* WHAT YOU NEED TO DO
Word for word, please restate the line containing "Em muitos casos, o" and all the lines that follow it to the end of the data.

====== ENTRIES SHOWN

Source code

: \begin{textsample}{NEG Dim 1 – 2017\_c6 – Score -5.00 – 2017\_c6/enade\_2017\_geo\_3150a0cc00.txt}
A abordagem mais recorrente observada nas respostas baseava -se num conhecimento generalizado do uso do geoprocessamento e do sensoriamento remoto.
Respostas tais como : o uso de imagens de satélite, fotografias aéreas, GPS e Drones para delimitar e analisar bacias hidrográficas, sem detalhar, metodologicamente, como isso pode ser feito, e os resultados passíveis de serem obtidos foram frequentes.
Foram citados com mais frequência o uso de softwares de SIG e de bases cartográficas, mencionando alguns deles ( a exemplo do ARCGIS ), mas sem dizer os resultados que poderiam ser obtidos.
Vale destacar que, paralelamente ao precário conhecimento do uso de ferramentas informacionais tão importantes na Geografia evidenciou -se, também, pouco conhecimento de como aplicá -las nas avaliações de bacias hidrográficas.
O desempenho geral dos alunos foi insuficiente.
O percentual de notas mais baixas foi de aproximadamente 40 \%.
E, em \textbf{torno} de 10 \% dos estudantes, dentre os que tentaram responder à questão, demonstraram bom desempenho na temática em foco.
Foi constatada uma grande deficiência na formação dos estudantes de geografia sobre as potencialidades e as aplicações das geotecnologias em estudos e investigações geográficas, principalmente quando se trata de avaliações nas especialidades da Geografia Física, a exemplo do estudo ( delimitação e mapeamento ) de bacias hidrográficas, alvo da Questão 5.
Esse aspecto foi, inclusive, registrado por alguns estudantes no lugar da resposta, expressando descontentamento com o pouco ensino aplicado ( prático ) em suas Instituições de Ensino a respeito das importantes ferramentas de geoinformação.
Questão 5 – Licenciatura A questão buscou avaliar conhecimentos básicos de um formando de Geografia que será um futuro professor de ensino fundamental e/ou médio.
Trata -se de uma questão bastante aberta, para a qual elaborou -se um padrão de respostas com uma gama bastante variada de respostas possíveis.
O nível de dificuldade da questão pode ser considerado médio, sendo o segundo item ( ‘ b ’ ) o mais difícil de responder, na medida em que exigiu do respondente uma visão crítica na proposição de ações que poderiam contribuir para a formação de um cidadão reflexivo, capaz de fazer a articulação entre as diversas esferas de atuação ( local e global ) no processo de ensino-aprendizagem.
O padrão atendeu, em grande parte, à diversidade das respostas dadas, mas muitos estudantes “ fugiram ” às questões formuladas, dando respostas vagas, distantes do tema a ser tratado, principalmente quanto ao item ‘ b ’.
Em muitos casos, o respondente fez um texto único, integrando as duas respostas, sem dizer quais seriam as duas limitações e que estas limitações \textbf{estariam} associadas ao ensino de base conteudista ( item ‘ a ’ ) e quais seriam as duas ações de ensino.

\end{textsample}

============

* COMPLETED TASK
Em muitos casos, o respondente fez um texto único, integrando as duas respostas, sem dizer quais seriam as duas limitações e que estas limitações \textbf{estariam} associadas ao ensino de base conteudista ( item ‘ a ’ ) e quais seriam as duas ações de ensino.

\end{textsample}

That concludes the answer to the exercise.